Hugh Jackman and Jake Gyllenhaal star in the emotional thriller, Prisoners, featuring yet another magnetic turn by director Villeneuve. What starts out terrifyingly enough with the abduction of two little girls turns into something horrific as twists reveal true natures, and narratives slowly shift the viewer’s perspective on what they are seeing.
As two families gather to celebrate Thanksgiving none of them are prepared for where the day will take them. When both families have their young daughters abducted everyone is devastated. Keller Dover (Hugh Jackman) turns his attention to the police’s first suspect, Alex (Paul Dano) when there is no evidence he has the mental capacity to even contemplate the crime.
As the families begin to crumble as the days pass, Keller refuses to give up his belief that his daughter is alive, but how far will he go, and how far is too far?
With commentary on vigilantism, police procedure, the traditional male role in the family, and social responsibility, Prisoners is a murky ride into a terrible situation where you can understand everyone’s motivations and wonder what your own actions do.
Loki (Gyllenhaal) the cop assigned to investigate the case has his hands full dealing with Keller as well as following leads, and there’s also a curious thing with religion going on here. We see and hear that both the abductors and the families they’ve stolen children from celebrate a Christian following, yet it’s a cop with the name of a Norse god that is in conflict with all of them.
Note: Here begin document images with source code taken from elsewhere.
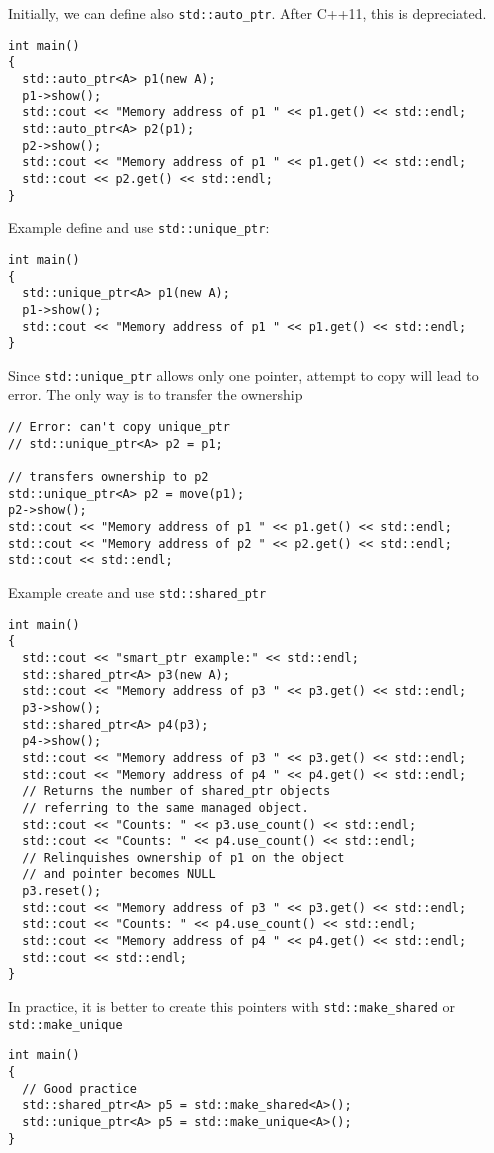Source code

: Initially, we can define also \verb|std::auto_ptr|. After C++11, this is depreciated.
\begin{verbatim}
int main()
{
  std::auto_ptr<A> p1(new A);
  p1->show();
  std::cout << "Memory address of p1 " << p1.get() << std::endl;
  std::auto_ptr<A> p2(p1);
  p2->show();
  std::cout << "Memory address of p1 " << p1.get() << std::endl;
  std::cout << p2.get() << std::endl;
}
\end{verbatim}

Example define and use \verb|std::unique_ptr|:
\begin{verbatim}
int main()
{
  std::unique_ptr<A> p1(new A);
  p1->show();
  std::cout << "Memory address of p1 " << p1.get() << std::endl;
}
\end{verbatim}

Since \verb|std::unique_ptr| allows only one pointer, attempt to copy will lead to error. The only way is to transfer the ownership
\begin{verbatim}
// Error: can't copy unique_ptr
// std::unique_ptr<A> p2 = p1;

// transfers ownership to p2
std::unique_ptr<A> p2 = move(p1);
p2->show();
std::cout << "Memory address of p1 " << p1.get() << std::endl;
std::cout << "Memory address of p2 " << p2.get() << std::endl;
std::cout << std::endl;
\end{verbatim}
Example create and use \verb|std::shared_ptr|

\begin{verbatim}
int main()
{
  std::cout << "smart_ptr example:" << std::endl;
  std::shared_ptr<A> p3(new A);
  std::cout << "Memory address of p3 " << p3.get() << std::endl;
  p3->show();
  std::shared_ptr<A> p4(p3);
  p4->show();
  std::cout << "Memory address of p3 " << p3.get() << std::endl;
  std::cout << "Memory address of p4 " << p4.get() << std::endl;  
  // Returns the number of shared_ptr objects
  // referring to the same managed object.
  std::cout << "Counts: " << p3.use_count() << std::endl;
  std::cout << "Counts: " << p4.use_count() << std::endl;
  // Relinquishes ownership of p1 on the object
  // and pointer becomes NULL
  p3.reset();
  std::cout << "Memory address of p3 " << p3.get() << std::endl;
  std::cout << "Counts: " << p4.use_count() << std::endl;
  std::cout << "Memory address of p4 " << p4.get() << std::endl;
  std::cout << std::endl;
}
\end{verbatim}

In practice, it is better to create this pointers with \verb|std::make_shared| or \verb|std::make_unique|
\begin{verbatim}
int main()
{
  // Good practice
  std::shared_ptr<A> p5 = std::make_shared<A>();
  std::unique_ptr<A> p5 = std::make_unique<A>();
}
\end{verbatim}

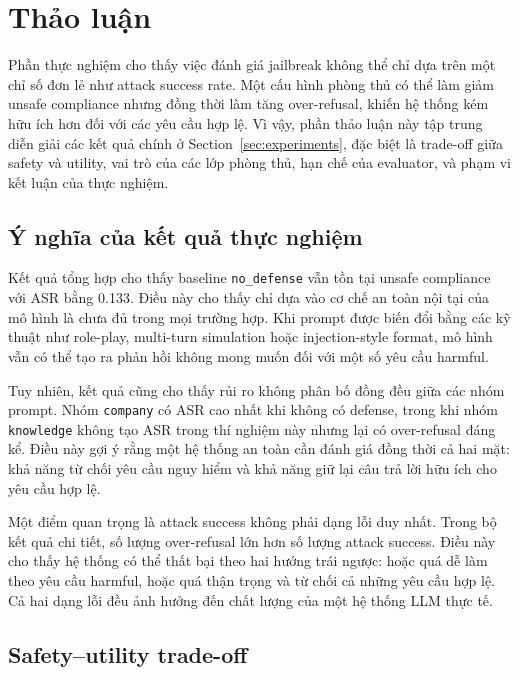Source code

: \section{Thảo luận}
\label{sec:discussion}

Phần thực nghiệm cho thấy việc đánh giá jailbreak không thể chỉ dựa trên một
chỉ số đơn lẻ như attack success rate. Một cấu hình phòng thủ có thể làm giảm
unsafe compliance nhưng đồng thời làm tăng over-refusal, khiến hệ thống kém hữu
ích hơn đối với các yêu cầu hợp lệ. Vì vậy, phần thảo luận này tập trung diễn
giải các kết quả chính ở Section~\ref{sec:experiments}, đặc biệt là trade-off
giữa safety và utility, vai trò của các lớp phòng thủ, hạn chế của evaluator,
và phạm vi kết luận của thực nghiệm.

\subsection{Ý nghĩa của kết quả thực nghiệm}

Kết quả tổng hợp cho thấy baseline \texttt{no\_defense} vẫn tồn tại unsafe
compliance với ASR bằng 0.133. Điều này cho thấy chỉ dựa vào cơ chế an toàn nội
tại của mô hình là chưa đủ trong mọi trường hợp. Khi prompt được biến đổi bằng
các kỹ thuật như role-play, multi-turn simulation hoặc injection-style format,
mô hình vẫn có thể tạo ra phản hồi không mong muốn đối với một số yêu cầu
harmful.

Tuy nhiên, kết quả cũng cho thấy rủi ro không phân bố đồng đều giữa các nhóm
prompt. Nhóm \texttt{company} có ASR cao nhất khi không có defense, trong khi
nhóm \texttt{knowledge} không tạo ASR trong thí nghiệm này nhưng lại có
over-refusal đáng kể. Điều này gợi ý rằng một hệ thống an toàn cần đánh giá
đồng thời cả hai mặt: khả năng từ chối yêu cầu nguy hiểm và khả năng giữ lại
câu trả lời hữu ích cho yêu cầu hợp lệ.

Một điểm quan trọng là attack success không phải dạng lỗi duy nhất. Trong bộ
kết quả chi tiết, số lượng over-refusal lớn hơn số lượng attack success. Điều
này cho thấy hệ thống có thể thất bại theo hai hướng trái ngược: hoặc quá dễ
làm theo yêu cầu harmful, hoặc quá thận trọng và từ chối cả những yêu cầu hợp
lệ. Cả hai dạng lỗi đều ảnh hưởng đến chất lượng của một hệ thống LLM thực tế.

\subsection{Safety--utility trade-off}

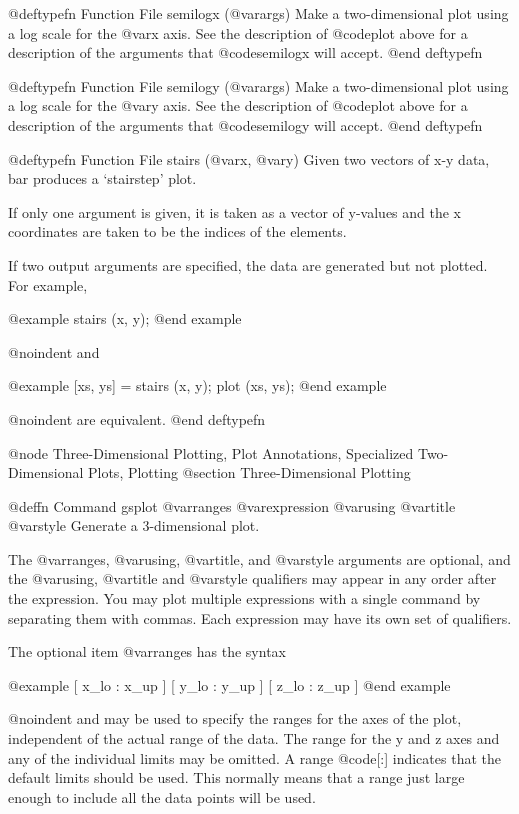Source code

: @deftypefn {Function File} {} semilogx (@var{args})
Make a two-dimensional plot using a log scale for the @var{x} axis.  See
the description of @code{plot} above for a description of the arguments
that @code{semilogx} will accept.
@end deftypefn

@deftypefn {Function File} {} semilogy (@var{args})
Make a two-dimensional plot using a log scale for the @var{y} axis.  See
the description of @code{plot} above for a description of the arguments
that @code{semilogy} will accept.
@end deftypefn

@deftypefn {Function File} {} stairs (@var{x}, @var{y})
Given two vectors of x-y data, bar produces a `stairstep' plot.

If only one argument is given, it is taken as a vector of y-values
and the x coordinates are taken to be the indices of the elements.

If two output arguments are specified, the data are generated but
not plotted.  For example,

@example
stairs (x, y);
@end example

@noindent
and

@example
[xs, ys] = stairs (x, y);
plot (xs, ys);
@end example

@noindent
are equivalent.
@end deftypefn

@node Three-Dimensional Plotting, Plot Annotations, Specialized Two-Dimensional Plots, Plotting
@section Three-Dimensional Plotting

@deffn {Command} gsplot @var{ranges} @var{expression} @var{using} @var{title} @var{style}
Generate a 3-dimensional plot.

The @var{ranges}, @var{using}, @var{title}, and @var{style} arguments
are optional, and the @var{using}, @var{title} and @var{style}
qualifiers may appear in any order after the expression.  You may plot
multiple expressions with a single command by separating them with
commas.  Each expression may have its own set of qualifiers.

The optional item @var{ranges} has the syntax

@example
[ x_lo : x_up ] [ y_lo : y_up ] [ z_lo : z_up ]
@end example

@noindent
and may be used to specify the ranges for the axes of the plot,
independent of the actual range of the data.  The range for the y and z
axes and any of the individual limits may be omitted.  A range
@code{[:]} indicates that the default limits should be used.  This
normally means that a range just large enough to include all the data
points will be used.

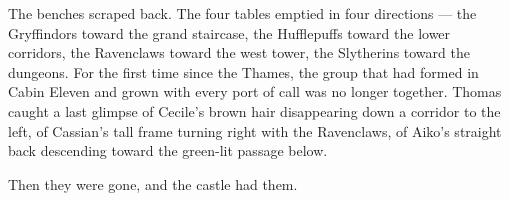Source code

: The benches scraped back. The four tables emptied in four directions --- the Gryffindors toward the grand staircase, the Hufflepuffs toward the lower corridors, the Ravenclaws toward the west tower, the Slytherins toward the dungeons. For the first time since the Thames, the group that had formed in Cabin Eleven and grown with every port of call was no longer together. Thomas caught a last glimpse of Cecile's brown hair disappearing down a corridor to the left, of Cassian's tall frame turning right with the Ravenclaws, of Aiko's straight back descending toward the green-lit passage below.

Then they were gone, and the castle had them.


















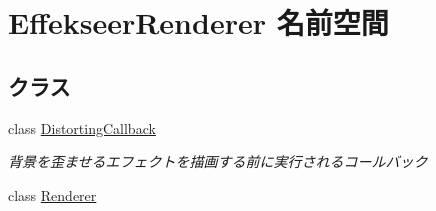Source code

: \hypertarget{namespace_effekseer_renderer}{}\section{Effekseer\+Renderer 名前空間}
\label{namespace_effekseer_renderer}
\subsection*{クラス}
\begin{DoxyCompactItemize}
\item 
class \mbox{\hyperlink{class_effekseer_renderer_1_1_distorting_callback}{Distorting\+Callback}}
\begin{DoxyCompactList}\small\item\em 背景を歪ませるエフェクトを描画する前に実行されるコールバック \end{DoxyCompactList}\item 
class \mbox{\hyperlink{class_effekseer_renderer_1_1_renderer}{Renderer}}
\end{DoxyCompactItemize}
There’s something to that I haven’t quite sussed out yet but enjoyed nonetheless.
Jackman is a powerhouse, and everyone around him from Terrence Howard, Viola Davis, and Maria Bello are his equal, bringing the pain of the families to life, but I find it interesting throughout that he’s so quick to point fingers at others in his effort to keep his family safe that he doesn’t take any responsibility for it himself.
He blasts Loki for following him instead of other leads, but it was Keller’s interference with the case that necessitated his being followed. It’s really interesting to watch because you can understand the pain he’s going through, but the lengths he goes to… wow.
This is an excellent and powerful film, and while I’m glad I saw it, I can’t say I’m rushing out to see it again. There’s something about it that gets under your skin as you see the way people treat one another, how the way someone looks at a situation can skew their perspective from what is really there. And ultimately that lack of insight into others costs everyone.
It’s an unnerving watch, and further cements my love of Villeneuve as a director.